Los clásicos del humor de toda la vida, desde los Marx a los Álvarez Quintero, suelen adentrarte en tramas donde la hilaridad deviene de la confusión. Los personajes entran y salen y se confunden constantemente en las cosas que dicen y en las que hacen. Lo que nos hace reír es el lío, que es en la vida real lo que nos hace llorar.

En su día nos vendieron la burra de que el bipartidismo español había muerto. A las vallas electorales se asomaron jóvenes en pelotas y profesores en coleta, como símbolos evidentes de que las cosas habían cambiado para siempre. Nos lo creímos, porque la generación de las chaquetas de pana y los pantalones acampanados había transformado este país casposo en una democracia de verdad. Pero ¿en qué ha cambiado?

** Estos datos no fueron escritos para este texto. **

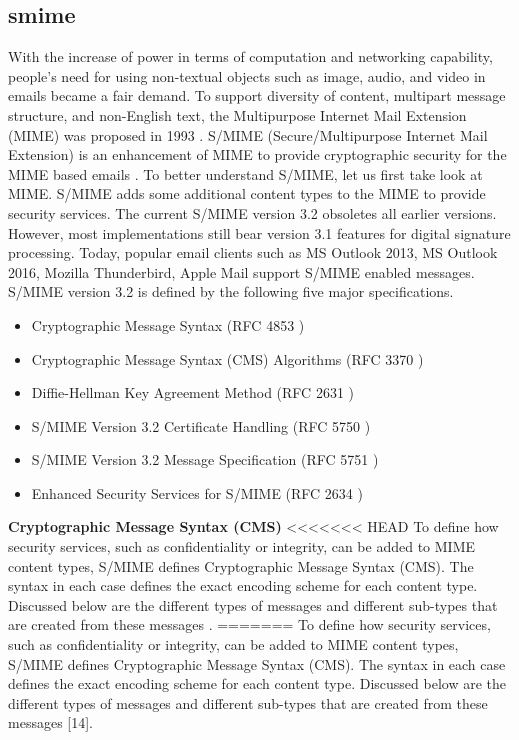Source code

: \subsection{\acrfull{smime}}
\label{chap:analysis-smime}

With the increase of power in terms of computation and networking capability, people's need for using non-textual objects such as image, audio, and video in emails became a fair demand. To support diversity of content, multipart message structure, and non-English text, the Multipurpose Internet Mail Extension (MIME) was proposed in 1993 \cite{rfc1521}. S/MIME (Secure/Multipurpose Internet Mail Extension) is an enhancement of MIME to provide cryptographic security for the MIME based emails \cite{rfc1521}. To better understand S/MIME, let us first take look at MIME.
S/MIME adds some additional content types to the MIME to provide security services. The current S/MIME version 3.2 obsoletes all earlier versions. However, most implementations still bear version 3.1 features for digital signature processing. Today, popular email clients such as MS Outlook 2013, MS Outlook 2016, Mozilla Thunderbird, Apple Mail support S/MIME enabled messages.
S/MIME version 3.2 is defined by the following five major specifications.
\begin{itemize}
\item Cryptographic Message Syntax (RFC 4853 \cite{rfc4853})
\item Cryptographic Message Syntax (CMS) Algorithms (RFC 3370 \cite{rfc3370})
\item Diffie-Hellman Key Agreement Method (RFC 2631 \cite{rfc2631})
\item S/MIME Version 3.2 Certificate Handling (RFC 5750 \cite{rfc5750})
\item S/MIME Version 3.2 Message Specification (RFC 5751 \cite{rfc5751})
\item Enhanced Security Services for S/MIME (RFC 2634 \cite{rfc2634})
\end{itemize}
\textbf{Cryptographic Message Syntax (CMS)}
<<<<<<< HEAD
To define how security services, such as confidentiality or integrity, can be added to MIME content types, S/MIME defines Cryptographic Message Syntax (CMS). The syntax in each case defines the exact encoding scheme for each content type. Discussed below are the different types of messages and different sub-types that are created from these messages \cite{PKCS-7}.
=======
\newline
To define how security services, such as confidentiality or integrity, can be added to MIME content types, S/MIME defines Cryptographic Message Syntax (CMS). The syntax in each case defines the exact encoding scheme for each content type. Discussed below are the different types of messages and different sub-types that are created from these messages [14].

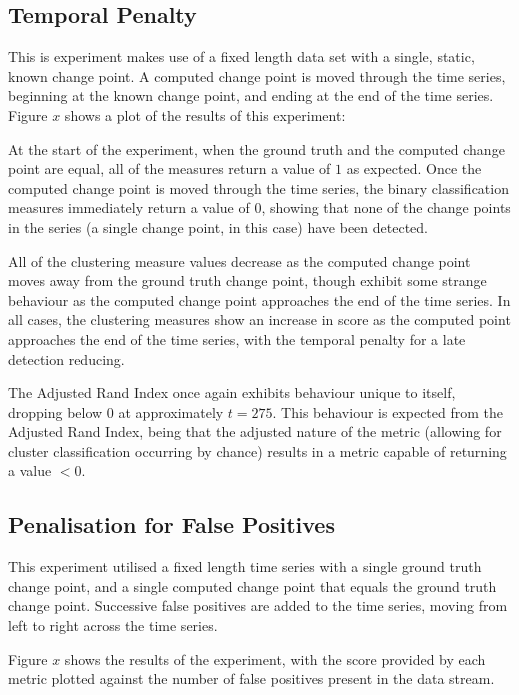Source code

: \documentclass{uvamscse}	%
\begin{document}
\subsection{Temporal Penalty}

This is experiment makes use of a fixed length data set with a single, static, known change point. A computed change point is moved through the time series, beginning at the known change point, and ending at the end of the time series. Figure $x$ shows a plot of the results of this experiment:


At the start of the experiment, when the ground truth and the computed change point are equal, all of the measures return a value of $1$ as expected. Once the computed change point is moved through the time series, the binary classification measures immediately return a value of $0$, showing that none of the change points in the series (a single change point, in this case) have been detected.

All of the clustering measure values decrease as the computed change point moves away from the ground truth change point, though exhibit some strange behaviour as the computed change point approaches the end of the time series. In all cases, the clustering measures show an increase in score as the computed point approaches the end of the time series, with the temporal penalty for a late detection reducing.

The Adjusted Rand Index once again exhibits behaviour unique to itself, dropping below $0$ at approximately  $t=275$. This behaviour is expected from the Adjusted Rand Index, being that the adjusted nature of the metric (allowing for cluster classification occurring by chance) results in a metric capable of returning a value $<0$.

\subsection{Penalisation for False Positives}

This experiment utilised a fixed length time series with a single ground truth change point, and a single computed change point that equals the ground truth change point. Successive false positives are added to the time series, moving from left to right across the time series.

Figure $x$ shows the results of the experiment, with the score provided by each metric plotted against the number of false positives present in the data stream.
\end{document}
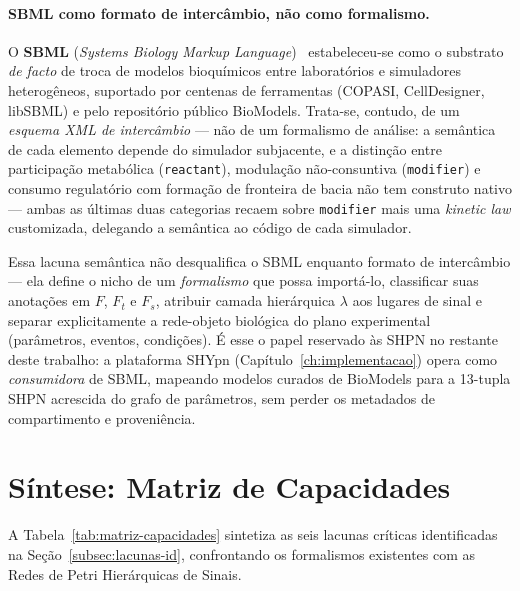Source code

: \paragraph{SBML como formato de intercâmbio, não como formalismo.}
O \textbf{SBML} (\textit{Systems Biology Markup Language})~\cite{Hucka2003}
estabeleceu-se como o substrato \emph{de facto} de troca de modelos
bioquímicos entre laboratórios e simuladores heterogêneos, suportado por
centenas de ferramentas (COPASI, CellDesigner, libSBML) e pelo repositório
público BioModels. Trata-se, contudo, de um \emph{esquema XML de
intercâmbio} --- não de um formalismo de análise: a semântica de cada
elemento depende do simulador subjacente, e a distinção entre
participação metabólica (\texttt{reactant}), modulação não-consuntiva
(\texttt{modifier}) e consumo regulatório com formação de fronteira de
bacia não tem construto nativo --- ambas as últimas duas categorias
recaem sobre \texttt{modifier} mais uma \textit{kinetic law} customizada,
delegando a semântica ao código de cada simulador.

Essa lacuna semântica não desqualifica o SBML enquanto formato de
intercâmbio --- ela define o nicho de um \emph{formalismo} que possa
importá-lo, classificar suas anotações em $F$, $F_t$ e $F_s$, atribuir
camada hierárquica $\lambda$ aos lugares de sinal e separar
explicitamente a rede-objeto biológica do plano experimental
(parâmetros, eventos, condições). É esse o papel reservado às SHPN no
restante deste trabalho: a plataforma SHYpn (Capítulo~\ref{ch:implementacao})
opera como \emph{consumidora} de SBML, mapeando modelos curados de
BioModels para a 13-tupla SHPN acrescida do grafo de parâmetros, sem
perder os metadados de compartimento e proveniência.

\section{Síntese: Matriz de Capacidades}
\label{sec:lacunas}

A Tabela~\ref{tab:matriz-capacidades} sintetiza as seis lacunas críticas
identificadas na Seção~\ref{subsec:lacunas-id}, confrontando os formalismos
existentes com as Redes de Petri Hierárquicas de Sinais.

Antes de la muerte del bipartidismo gobernaban, por turnos, el PP y el PSOE. Después lo han seguido haciendo los mismos. La única diferencia es que la nueva política nos ha llevado a las más altas cotas de la confusión, arrabal y malevaje. Como en el tango. Esto se ha transformado en un juego de tronos, sillas, sillones o poltronas, como lo quieran llamar, que complica enormemente la formación de gobiernos estables. El poder ya no se reparte entre dos sino entre cinco o seis. Y todo se ha convertido en una magna ceremonia de la confusión que se paga con el sudor de nuestras frentes y el dinero de nuestros bolsillos.

La vieja política nos trajo una Constitución y leyes que regulaban los ayuntamientos y cabildos y el derecho a divorciarnos. Nos metieron en la OTAN y en la Unión Europea y establecieron un estado fiscal que ha sostenido una sanidad y una educación de nivel europeo. ¿Qué nos han dado todos estos pelanas que acaban de llegar, además de disgustos? Ya se los digo yo: nada de nada.

Los nuevos partidos políticos padecen justo aquello que venían a cambiar. Los males de una casta que se había alejado de los ciudadanos. La vieja partitocracia se había transformado en una agencia de colocaciones donde prosperaban los mediocres; los que habían convertido la política en una carrera profesional; los que no venían de una vida privada ejemplar porque nunca la habían tenido. En realidad a los nuevos, para llegar a eso, solo les falta tiempo.

España se ha convertido en un gallinero ingobernable. Desde el Congreso hasta el último ayuntamiento son el perfecto ejemplo del tráfico de ambiciones e incompetencia de unos y de otros. Vamos de cabeza a unas nuevas elecciones generales, en octubre o noviembre, porque los trescientos cincuenta diputados elegidos por el pueblo español no se ponen de acuerdo para elegir presidente.

Ya les adelanto que no pienso molestarme en votarles. Y que espero que un día, en este país, todo el mundo haga lo mismo. Quedarse en su casa. Para que solo se voten ellos. Para que descubran, avergonzados, que no se puede jugar impunemente con el dinero y la paciencia de la gente.